- EXERCISE DESCRIPTION
Collect all lines from the listing that include the string "related".

===== MATERIAL SHOWN =====

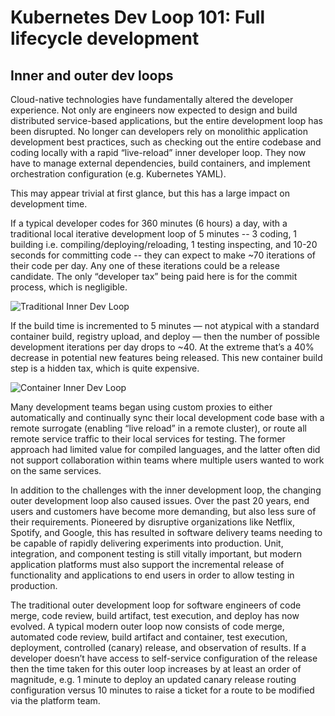 # Kubernetes Dev Loop 101: Full lifecycle development

## Inner and outer dev loops

Cloud-native technologies have fundamentally altered the developer experience. Not only are engineers now expected to design and build distributed service-based applications, but the entire development loop has been disrupted. No longer can developers rely on monolithic application development best practices, such as checking out the entire codebase and coding locally with a rapid “live-reload” inner developer loop. They now have to manage external dependencies, build containers, and implement orchestration configuration (e.g. Kubernetes YAML). 

This may appear trivial at first glance, but this has a large impact on development time.

If a typical developer codes for 360 minutes (6 hours) a day, with a traditional local iterative development loop of 5 minutes -- 3 coding, 1 building i.e. compiling/deploying/reloading, 1 testing inspecting, and 10-20 seconds for committing code -- they can expect to make ~70 iterations of their code per day. Any one of these iterations could be a release candidate. The only “developer tax” being paid here is for the commit process, which is negligible.

![Traditional Inner Dev Loop](../../images/trad-inner-dev-loop.png)

If the build time is incremented to 5 minutes — not atypical with a standard container build, registry upload, and deploy — then the number of possible development iterations per day drops to ~40. At the extreme that’s a 40% decrease in potential new features being released. This new container build step is a hidden tax, which is quite expensive.

![Container Inner Dev Loop](../../images/container-inner-dev-loop.png)

Many development teams began using custom proxies to either automatically and continually sync their local development code base with a remote surrogate (enabling “live reload” in a remote cluster), or route all remote service traffic to their local services for testing. The former approach had limited value for compiled languages, and the latter often did not support collaboration within teams where multiple users wanted to work on the same services.

In addition to the challenges with the inner development loop, the changing outer development loop also caused issues. Over the past 20 years, end users and customers have become more demanding, but also less sure of their requirements. Pioneered by disruptive organizations like Netflix, Spotify, and Google, this has resulted in software delivery teams needing to be capable of rapidly delivering experiments into production. Unit, integration, and component testing is still vitally important, but modern application platforms must also support the incremental release of functionality and applications to end users in order to allow testing in production.

The traditional outer development loop for software engineers of code merge, code review, build artifact, test execution, and deploy has now evolved. A typical modern outer loop now consists of code merge, automated code review, build artifact and container, test execution, deployment, controlled (canary) release, and observation of results. If a developer doesn’t have access to self-service configuration of the release then the time taken for this outer loop increases by at least an order of magnitude, e.g. 1 minute to deploy an updated canary release routing configuration versus 10 minutes to raise a ticket for a route to be modified via the platform team.
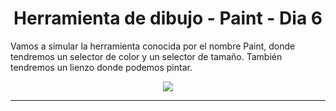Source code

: # <div align="center">Herramienta de dibujo - Paint - Dia 6 </div>  

Vamos a simular la herramienta conocida por el nombre Paint, donde tendremos un selector de color y un selector de tamaño.
También tendremos un lienzo donde podemos pintar.
  

<div align="center">
<img src="https://cdn.discordapp.com/attachments/960933422363209800/1006278756400381962/unknown.png" align="center" height="" width="" />
</div>  
  


----

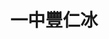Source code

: ---
title: "一中豐仁冰"
description: "一中豐仁冰"
layout: shop
keywords:
  - 美食競賽
  - 台灣美食
  - 美食精選
datePublished: "2025-06-30"
dateModified: "2025-07-04"
city: "台中市"
district: "北區"
address: "台中市北區育才街3巷4-6號"
phone: "0972371659"
geo: "24.148996881217798, 120.68655185208956"
google_map: "https://maps.app.goo.gl/XbpRUoLBX6qc213W6"
footinder: "https://footinder.com.tw/%E5%8F%B0%E4%B8%AD%E5%B8%82%E5%8C%97%E5%8D%80/362057/"
official: "https://www.facebook.com/fengren1946"
award:
  - name: "夜市王"
    year: "2024"
    entries:
      - nightMarket: "一中街夜市"
        food_type: "甜點"
        rank: "第一名"

---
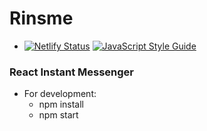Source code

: # Rinsme

  - [![Netlify Status](https://api.netlify.com/api/v1/badges/a8bab4e7-f944-4c91-acdf-5ddf2ccd1022/deploy-status)](https://app.netlify.com/sites/nervous-elion-154ecb/deploys) [![JavaScript Style Guide](https://img.shields.io/badge/code_style-standard-brightgreen.svg)](https://standardjs.com)


### React Instant Messenger

- For development:
  -  npm install
  -  npm start
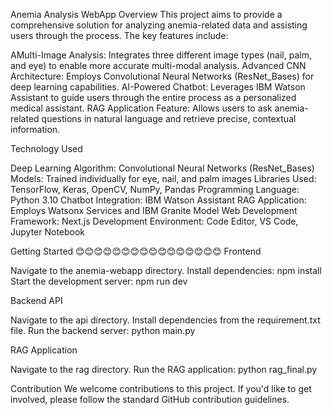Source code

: Anemia Analysis WebApp
Overview
This project aims to provide a comprehensive solution for analyzing anemia-related data and assisting users through the process. The key features include:

AMuIti-Image Analysis: Integrates three different image types (nail, palm, and eye) to enable more accurate multi-modal analysis.
Advanced CNN Architecture: Employs Convolutional Neural Networks (ResNet_Bases) for deep learning capabilities.
AI-Powered Chatbot: Leverages IBM Watson Assistant to guide users through the entire process as a personalized medical assistant.
RAG Application Feature: Allows users to ask anemia-related questions in natural language and retrieve precise, contextual information.

Technology Used

Deep Learning Algorithm: Convolutional Neural Networks (ResNet_Bases)
Models: Trained individually for eye, nail, and palm images
Libraries Used: TensorFlow, Keras, OpenCV, NumPy, Pandas
Programming Language: Python 3.10
Chatbot Integration: IBM Watson Assistant
RAG Application: Employs Watsonx Services and IBM Granite Model
Web Development Framework: Next.js
Development Environment: Code Editor, VS Code, Jupyter Notebook

Getting Started 😊😊😊😊😊😊😊😊😊😊😊😊😊😊😊😊
Frontend

Navigate to the anemia-webapp directory.
Install dependencies: npm install
Start the development server: npm run dev

Backend API

Navigate to the api directory.
Install dependencies from the requirement.txt file.
Run the backend server: python main.py

RAG Application

Navigate to the rag directory.
Run the RAG application: python rag_final.py

Contribution
We welcome contributions to this project. If you'd like to get involved, please follow the standard GitHub contribution guidelines.
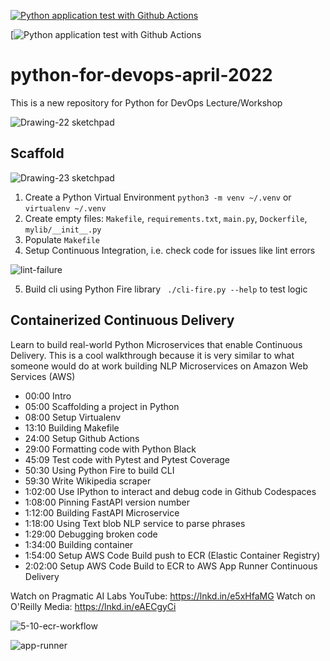 [![Python application test with Github Actions](https://github.com/alphasec0/DevOps/actions/workflows/devops.yml/badge.svg)](https://github.com/alphasec0/DevOps/actions/workflows/devops.yml)

[![Python application test with Github Actions](https://codebuild.us-east-1.amazonaws.com/badges?uuid=eyJlbmNyeXB0ZWREYXRhIjoiYitYTGMvQzV3YW16TUlGc1BwbkR2UlUrSkhRMkdEZ3RUVVpWUjBXaCtiVmhhTU5kbmVxcmFJVytoamMrMklReTdDdGNtQ1VKb1hxaFNKV0NGRm13YjlrPSIsIml2UGFyYW1ldGVyU3BlYyI6IncvNEs0QXgrck43V0xwNWoiLCJtYXRlcmlhbFNldFNlcmlhbCI6MX0%3D&branch=main)

# python-for-devops-april-2022
This is a new repository for Python for DevOps Lecture/Workshop

![Drawing-22 sketchpad](https://user-images.githubusercontent.com/58792/163148696-f4fb8833-a6d9-44b2-9ce4-62f6c73aeaf4.png)


## Scaffold

![Drawing-23 sketchpad](https://user-images.githubusercontent.com/58792/163155437-bb9c6d4e-68cf-48be-a3c3-1b7bacd8a2df.png)

1. Create a Python Virtual Environment `python3 -m venv ~/.venv` or `virtualenv ~/.venv`
2. Create empty files: `Makefile`, `requirements.txt`, `main.py`, `Dockerfile`, `mylib/__init__.py`
3. Populate `Makefile`
4. Setup Continuous Integration, i.e. check code for issues like lint errors

![lint-failure](https://user-images.githubusercontent.com/58792/163162836-4d5a814a-146e-44dc-ba1c-b8d03cc5b46f.png)

5. Build cli using Python Fire library ` ./cli-fire.py --help` to test logic 

## Containerized Continuous Delivery

Learn to build real-world Python Microservices that enable Continuous Delivery. This is a cool walkthrough because it is very similar to what someone would do at work building NLP Microservices on Amazon Web Services (AWS)

* 00:00 Intro
* 05:00 Scaffolding a project in Python
* 08:00 Setup Virtualenv
* 13:10 Building Makefile
* 24:00 Setup Github Actions
* 29:00 Formatting code with Python Black
* 45:09 Test code with Pytest and Pytest Coverage
* 50:30 Using Python Fire to build CLI
* 59:30 Write Wikipedia scraper
* 1:02:00 Use IPython to interact and debug code in Github Codespaces
* 1:08:00 Pinning FastAPI version number
* 1:12:00 Building FastAPI Microservice
* 1:18:00 Using Text blob NLP service to parse phrases
* 1:29:00 Debugging broken code
* 1:34:00 Building container
* 1:54:00 Setup AWS Code Build push to ECR (Elastic Container Registry)
* 2:02:00 Setup AWS Code Build to ECR to AWS App Runner Continuous Delivery

Watch on Pragmatic AI Labs YouTube: https://lnkd.in/e5xHfaMG
Watch on O'Reilly Media: https://lnkd.in/eAECgyCi


![5-10-ecr-workflow](https://user-images.githubusercontent.com/58792/163280392-1de7f99a-221b-439b-b970-e84c67091ee4.png)



![app-runner](https://user-images.githubusercontent.com/58792/163263487-3e48e983-61dc-4054-b612-d2343e8b5224.png)
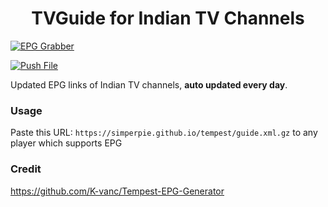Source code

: 
<h1 align="center"> TVGuide for Indian TV Channels </h1>

[![EPG Grabber](https://github.com/simperpie/tempest/actions/workflows/EPG%20Grabber.yml/badge.svg)](https://github.com/simperpie/tempest/actions/workflows/EPG%20Grabber.yml)

[![Push File](https://github.com/simperpie/tempest/actions/workflows/Push%20File.yml/badge.svg)](https://github.com/simperpie/tempest/actions/workflows/Push%20File.yml)

Updated EPG links of Indian TV channels, **auto updated every day**.

### Usage
Paste this URL: `https://simperpie.github.io/tempest/guide.xml.gz` to any player which supports EPG

### Credit

 https://github.com/K-vanc/Tempest-EPG-Generator
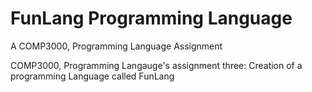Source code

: # FunLang Programming Language

A COMP3000, Programming Language Assignment

COMP3000, Programming Langauge's assignment three: Creation of a programming Language called FunLang
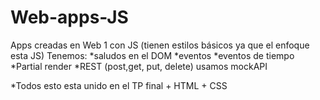 # Web-apps-JS
Apps creadas en Web 1 con JS (tienen estilos básicos ya que el enfoque esta JS)
Tenemos: 
*saludos en el DOM
*eventos
*eventos de tiempo
*Partial render
*REST (post,get, put, delete) usamos mockAPI

*Todos esto esta unido en el TP final + HTML + CSS
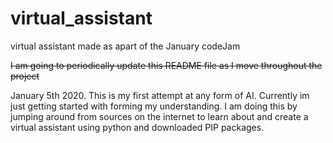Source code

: # virtual_assistant
virtual assistant made as apart of the January codeJam

~~I am going to periodically update this README file as I move throughout the project~~

January 5th 2020. This is my first attempt at any form of AI. Currently im just getting started with forming my understanding. I am doing this by jumping around from sources on the internet to learn 
about and create a virtual assistant using python and downloaded PIP packages. 
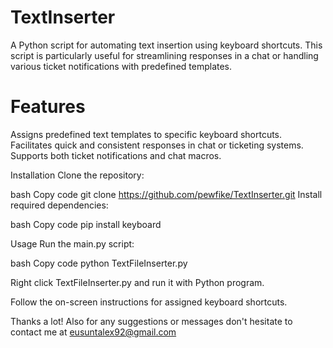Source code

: # TextInserter 
A Python script for automating text insertion using keyboard shortcuts. This script is particularly useful for streamlining responses in a chat or handling various ticket notifications with predefined templates.

# Features
Assigns predefined text templates to specific keyboard shortcuts.
Facilitates quick and consistent responses in chat or ticketing systems.
Supports both ticket notifications and chat macros.

Installation
Clone the repository:

bash
Copy code
git clone https://github.com/pewfike/TextInserter.git
Install required dependencies:

bash
Copy code
pip install keyboard

Usage
Run the main.py script:

bash
Copy code
python TextFileInserter.py

Right click TextFileInserter.py and run it with Python program.

Follow the on-screen instructions for assigned keyboard shortcuts.

Thanks a lot!
Also for any suggestions or messages don't hesitate to contact me at eusuntalex92@gmail.com
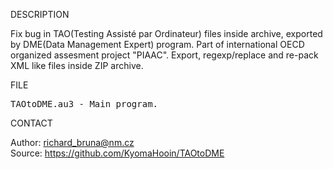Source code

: 
DESCRIPTION

Fix bug in TAO(Testing Assisté par Ordinateur) files inside archive, exported by DME(Data Management Expert) program. Part of international OECD organized assesment project "PIAAC". Export, regexp/replace and re-pack XML like files inside ZIP archive. 

FILE

<pre>
TAOtoDME.au3 - Main program.
</pre>

CONTACT

Author: richard_bruna@nm.cz<br>
Source: https://github.com/KyomaHooin/TAOtoDME

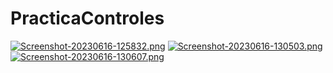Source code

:# PracticaControles
[![Screenshot-20230616-125832.png](https://i.postimg.cc/Dzx00d3N/Screenshot-20230616-125832.png)](https://postimg.cc/5HFbkz05)
[![Screenshot-20230616-130503.png](https://i.postimg.cc/bwCsLcmJ/Screenshot-20230616-130503.png)](https://postimg.cc/bZnyNMcc)
[![Screenshot-20230616-130607.png](https://i.postimg.cc/0j0NwL69/Screenshot-20230616-130607.png)](https://postimg.cc/q6g0fDXF)

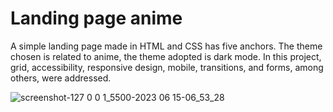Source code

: # Landing page anime
A simple landing page made in HTML and CSS has five anchors. The theme chosen is related to anime, the theme adopted is dark mode. In this project, grid, accessibility, responsive design, mobile, transitions, and forms, among others, were addressed.

![screenshot-127 0 0 1_5500-2023 06 15-06_53_28](https://github.com/iparth2/Landing-page.Anime/assets/105261668/aff14ccf-1f17-4c8c-bb19-4c8860fbd5db)
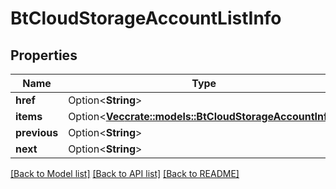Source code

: # BtCloudStorageAccountListInfo

## Properties

Name | Type | Description | Notes
------------ | ------------- | ------------- | -------------
**href** | Option<**String**> |  | [optional]
**items** | Option<[**Vec<crate::models::BtCloudStorageAccountInfo>**](BTCloudStorageAccountInfo.md)> |  | [optional]
**previous** | Option<**String**> |  | [optional]
**next** | Option<**String**> |  | [optional]

[[Back to Model list]](../README.md#documentation-for-models) [[Back to API list]](../README.md#documentation-for-api-endpoints) [[Back to README]](../README.md)


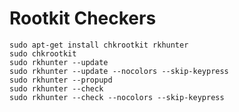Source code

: # Rootkit Checkers

    sudo apt-get install chkrootkit rkhunter
    sudo chkrootkit
    sudo rkhunter --update
    sudo rkhunter --update --nocolors --skip-keypress
    sudo rkhunter --propupd
    sudo rkhunter --check
    sudo rkhunter --check --nocolors --skip-keypress
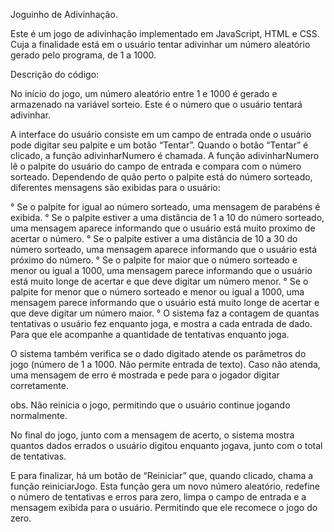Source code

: Joguinho de Adivinhação.

Este é um jogo de adivinhação implementado em JavaScript, HTML e CSS. Cuja a finalidade está em o usuário tentar adivinhar um número aleatório gerado pelo programa, de 1 a 1000.

Descrição do código: 

No início do jogo, um número aleatório entre 1 e 1000 é gerado e armazenado na variável sorteio. Este é o número que o usuário tentará adivinhar.

A interface do usuário consiste em um campo de entrada onde o usuário pode digitar seu palpite e um botão “Tentar”. Quando o botão “Tentar” é clicado, a função adivinharNumero é chamada.
A função adivinharNumero lê o palpite do usuário do campo de entrada e compara com o número sorteado. Dependendo de quão perto o palpite está do número sorteado, diferentes mensagens são exibidas para o usuário:

 ° Se o palpite for igual ao número sorteado, uma mensagem de parabéns é exibida.
 ° Se o palpite estiver a uma distância de 1 a 10 do número sorteado, uma mensagem aparece informando que o usuário está muito proximo de acertar o número.
 ° Se o palpite estiver a uma distância de 10 a 30 do número sorteado, uma mensagem aparece informando que o usuário está próximo do número.
 ° Se o palpite for maior que o número sorteado e menor ou igual a 1000, uma mensagem parece informando que o usuário está muito longe de acertar e que deve digitar um número menor.
 ° Se o palpite for menor que o número sorteado e menor ou igual a 1000, uma mensagem parece informando que o usuário está muito longe de acertar e que deve digitar um número maior.
 ° O sistema faz a contagem de quantas tentativas o usuário fez enquanto joga, e mostra a cada entrada de dado. Para que ele acompanhe a quantidade de tentativas enquanto joga.

O sistema também verifica se o dado digitado atende os parâmetros do jogo (número de 1 a 1000. Não permite entrada de texto). 
Caso não atenda, uma mensagem de erro é mostrada e pede para o jogador digitar corretamente.

obs. Não reinicia o jogo, permitindo que o usuário continue jogando normalmente.

No final do jogo, junto com a mensagem de acerto, o sistema mostra quantos dados errados o usuário digitou enquanto jogava, junto com o total de tentativas.

E para finalizar, há um botão de “Reiniciar” que, quando clicado, chama a função reiniciarJogo. Esta função gera um novo número aleatório, redefine o número de tentativas e erros para zero, limpa o campo de entrada e a mensagem exibida para o usuário. Permitindo que ele recomece o jogo do zero.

=====

- EXPECTED ANSWER
This project aims to provide a comprehensive solution for analyzing anemia-related data and assisting users through the process. The key features include:
RAG Application Feature: Allows users to ask anemia-related questions in natural language and retrieve precise, contextual information.
A simple landing page made in HTML and CSS has five anchors. The theme chosen is related to anime, the theme adopted is dark mode. In this project, grid, accessibility, responsive design, mobile, transitions, and forms, among others, were addressed.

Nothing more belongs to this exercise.